Directions:
Could you print all the entries below exactly as they appear, omitting the pictures?

Input data:
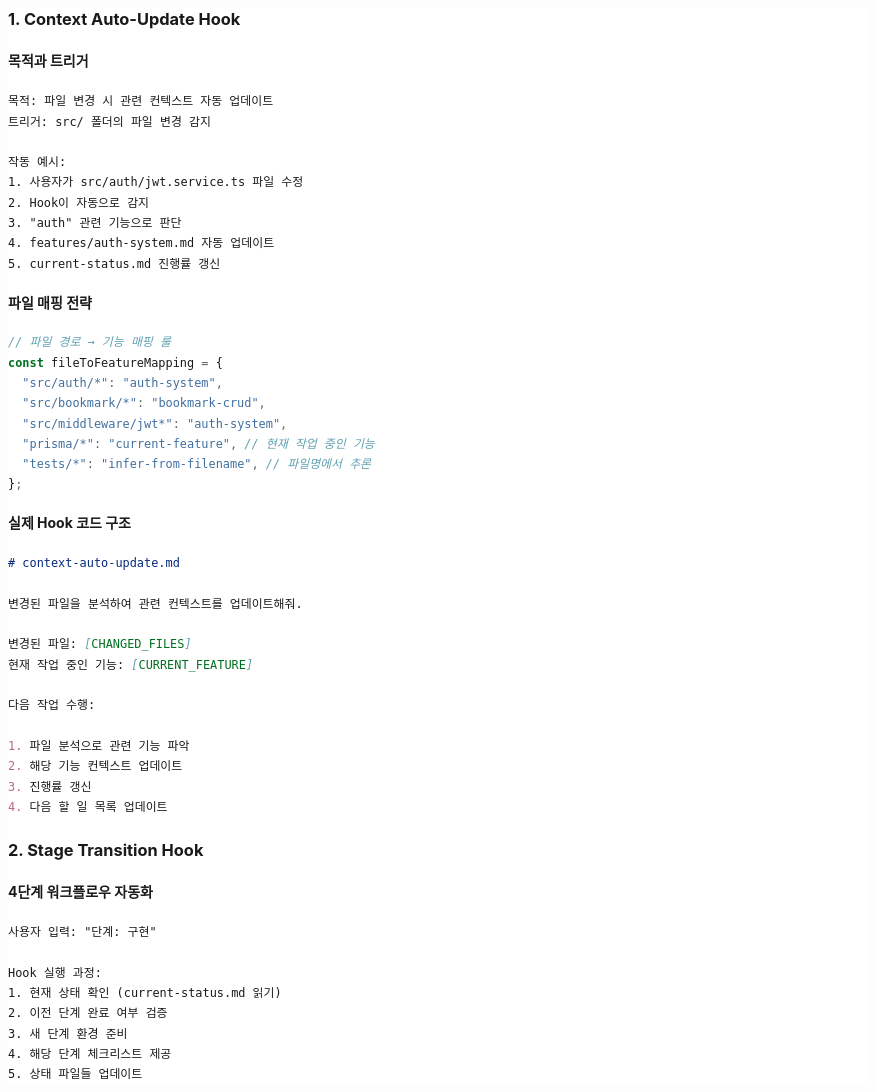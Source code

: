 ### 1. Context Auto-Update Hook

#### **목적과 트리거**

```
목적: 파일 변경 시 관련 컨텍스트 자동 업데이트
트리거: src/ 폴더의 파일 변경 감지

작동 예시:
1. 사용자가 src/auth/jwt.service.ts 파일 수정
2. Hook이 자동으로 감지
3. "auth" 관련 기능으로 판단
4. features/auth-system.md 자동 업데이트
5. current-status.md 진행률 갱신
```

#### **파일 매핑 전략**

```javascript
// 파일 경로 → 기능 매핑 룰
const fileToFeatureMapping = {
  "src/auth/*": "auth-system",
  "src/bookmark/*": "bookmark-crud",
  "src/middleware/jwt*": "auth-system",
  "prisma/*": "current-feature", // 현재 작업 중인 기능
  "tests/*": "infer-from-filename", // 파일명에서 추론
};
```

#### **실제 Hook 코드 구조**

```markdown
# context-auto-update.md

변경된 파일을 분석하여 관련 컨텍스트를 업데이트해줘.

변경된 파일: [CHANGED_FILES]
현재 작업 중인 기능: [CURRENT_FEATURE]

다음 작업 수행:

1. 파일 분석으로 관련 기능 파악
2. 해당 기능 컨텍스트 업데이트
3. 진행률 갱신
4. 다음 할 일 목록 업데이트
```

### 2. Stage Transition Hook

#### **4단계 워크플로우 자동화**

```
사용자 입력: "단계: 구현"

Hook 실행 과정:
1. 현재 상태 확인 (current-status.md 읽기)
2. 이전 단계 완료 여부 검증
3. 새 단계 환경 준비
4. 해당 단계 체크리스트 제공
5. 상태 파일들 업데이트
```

Written answer:
Source code

: ### 1. Context Auto-Update Hook

#### **목적과 트리거**

```
목적: 파일 변경 시 관련 컨텍스트 자동 업데이트
트리거: src/ 폴더의 파일 변경 감지

작동 예시:
1. 사용자가 src/auth/jwt.service.ts 파일 수정
2. Hook이 자동으로 감지
3. "auth" 관련 기능으로 판단
4. features/auth-system.md 자동 업데이트
5. current-status.md 진행률 갱신
```

#### **파일 매핑 전략**

```javascript
// 파일 경로 → 기능 매핑 룰
const fileToFeatureMapping = {
  "src/auth/*": "auth-system",
  "src/bookmark/*": "bookmark-crud",
  "src/middleware/jwt*": "auth-system",
  "prisma/*": "current-feature", // 현재 작업 중인 기능
  "tests/*": "infer-from-filename", // 파일명에서 추론
};
```

#### **실제 Hook 코드 구조**

```markdown
# context-auto-update.md

변경된 파일을 분석하여 관련 컨텍스트를 업데이트해줘.

변경된 파일: [CHANGED_FILES]
현재 작업 중인 기능: [CURRENT_FEATURE]

다음 작업 수행:

1. 파일 분석으로 관련 기능 파악
2. 해당 기능 컨텍스트 업데이트
3. 진행률 갱신
4. 다음 할 일 목록 업데이트
```

### 2. Stage Transition Hook

#### **4단계 워크플로우 자동화**

```
사용자 입력: "단계: 구현"

Hook 실행 과정:
1. 현재 상태 확인 (current-status.md 읽기)
2. 이전 단계 완료 여부 검증
3. 새 단계 환경 준비
4. 해당 단계 체크리스트 제공
5. 상태 파일들 업데이트
```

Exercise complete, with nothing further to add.